Report card in... Permanent TSB has an €855m shortfall

The group confirmed that it has already “provided for” over 80% of the shortfall .

PERMANENT TSB HAS confirmed today that it has failed the latest European Central Bank (ECB) stress test.

An €855 million shortfall has been identified in the Irish bank. It is the only Irish bank out of the 25 eurozone banks that failed.

In a statment this morning, the bank siad that it is finalising plans to raise capital from international investors to support the maintenance of prudent capital buffers and profitable growth. 

The group confirmed that it has already “provided for” over 80% of the shortfall identified in ECB tests on the back of both progress made in 2014 and the Group’s existing Contingent Convertible notes.

They said that they are in advanced planning with international investment bank, Deutsche Bank, to raise capital from international investors in the coming months.

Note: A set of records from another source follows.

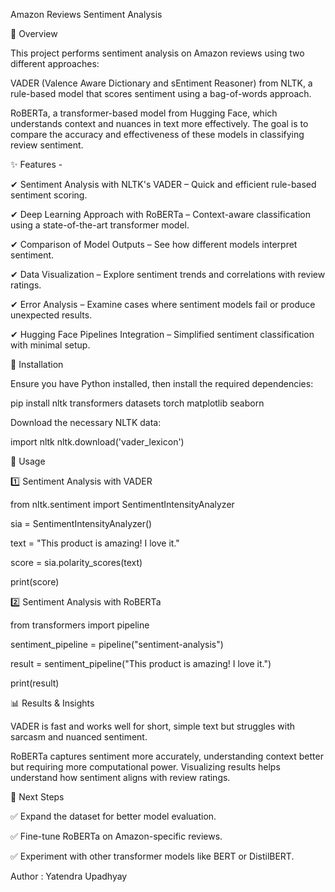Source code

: Amazon Reviews Sentiment Analysis

📌 Overview

This project performs sentiment analysis on Amazon reviews using two different approaches:

VADER (Valence Aware Dictionary and sEntiment Reasoner) from NLTK, a rule-based model that scores sentiment using a bag-of-words approach.

RoBERTa, a transformer-based model from Hugging Face, which understands context and nuances in text more effectively.
The goal is to compare the accuracy and effectiveness of these models in classifying review sentiment.

✨ Features - 

✔ Sentiment Analysis with NLTK's VADER – Quick and efficient rule-based sentiment scoring.

✔ Deep Learning Approach with RoBERTa – Context-aware classification using a state-of-the-art transformer model.

✔ Comparison of Model Outputs – See how different models interpret sentiment.

✔ Data Visualization – Explore sentiment trends and correlations with review ratings.

✔ Error Analysis – Examine cases where sentiment models fail or produce unexpected results.

✔ Hugging Face Pipelines Integration – Simplified sentiment classification with minimal setup.

🔧 Installation

Ensure you have Python installed, then install the required dependencies:

pip install nltk transformers datasets torch matplotlib seaborn

Download the necessary NLTK data:

import nltk
nltk.download('vader_lexicon')

🚀 Usage

1️⃣ Sentiment Analysis with VADER

from nltk.sentiment import SentimentIntensityAnalyzer

sia = SentimentIntensityAnalyzer()

text = "This product is amazing! I love it."

score = sia.polarity_scores(text)

print(score)

2️⃣ Sentiment Analysis with RoBERTa

from transformers import pipeline

sentiment_pipeline = pipeline("sentiment-analysis")

result = sentiment_pipeline("This product is amazing! I love it.")

print(result)

📊 Results & Insights

VADER is fast and works well for short, simple text but struggles with sarcasm and nuanced sentiment.

RoBERTa captures sentiment more accurately, understanding context better but requiring more computational power.
Visualizing results helps understand how sentiment aligns with review ratings.

🔮 Next Steps

✅ Expand the dataset for better model evaluation.

✅ Fine-tune RoBERTa on Amazon-specific reviews.

✅ Experiment with other transformer models like BERT or DistilBERT.


Author : Yatendra Upadhyay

Group Chief Executive Jeremy Masding said the Group has already addressed over 80% of the €855 million shortfall that the ECB said identified.

Masding said:

The tests were based on our position at the end of December last and we’ve made huge progress since then on a number of fronts so we’ve already provided for over 80% of the shortfall that the ECB identified.  We look forward to bringing international investors on board now to raise the remaining amount which will leave the bank fully in line with the ECB requirements.

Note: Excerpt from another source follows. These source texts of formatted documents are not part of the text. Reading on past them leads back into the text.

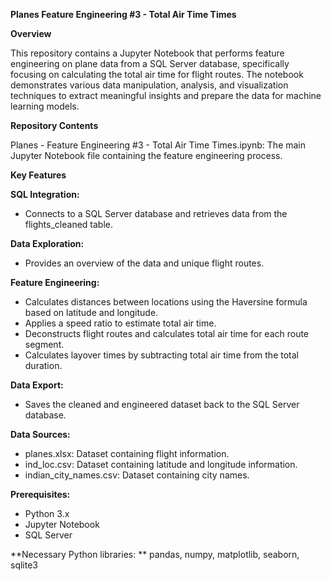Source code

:**Planes Feature Engineering #3 - Total Air Time Times**

**Overview**

This repository contains a Jupyter Notebook that performs feature engineering on plane data from a SQL Server database, specifically focusing on calculating the total air time for flight routes. The notebook demonstrates various data manipulation, analysis, and visualization techniques to extract meaningful insights and prepare the data for machine learning models.

**Repository Contents**

Planes - Feature Engineering #3 - Total Air Time Times.ipynb: The main Jupyter Notebook file containing the feature engineering process.

**Key Features**

**SQL Integration:** 
* Connects to a SQL Server database and retrieves data from the flights_cleaned table.
  
**Data Exploration:**
* Provides an overview of the data and unique flight routes.

**Feature Engineering:**
* Calculates distances between locations using the Haversine formula based on latitude and longitude.
* Applies a speed ratio to estimate total air time.
* Deconstructs flight routes and calculates total air time for each route segment.
* Calculates layover times by subtracting total air time from the total duration.

**Data Export:** 
* Saves the cleaned and engineered dataset back to the SQL Server database.

**Data Sources:**
* planes.xlsx: Dataset containing flight information.
* ind_loc.csv: Dataset containing latitude and longitude information.
* indian_city_names.csv: Dataset containing city names.

**Prerequisites:**
* Python 3.x
* Jupyter Notebook
* SQL Server

**Necessary Python libraries: **
pandas, numpy, matplotlib, seaborn, sqlite3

On customers, Masding said: “Customers are unaffected by these tests are are not required to do anything as a result of today’s news.”

Gordon MRM Video Channel / YouTube

PTSB now has two weeks to submit capital plans to the ECB.

The Central Bank of Ireland said the results of the stress scenario show all Irish based institutions meet the ECB requirements to have, under the baseline scenario, at least 8% common equity tier one capital through to end-2016.

In the adverse scenario, which requires banks to hold 5.5% common equity tier one capital, AIB, Bank of Ireland, Merrill Lynch and Ulster Bank meet the requirements.

“PTSB balance sheet does not meet the threshold set in the adverse scenario. PTSB has outlined its capital plan to the ECB and Central Bank. This includes a set of actions it intends to undertake to address the shortfall arising in this hypothetical adverse scenario,” said the Central Bank.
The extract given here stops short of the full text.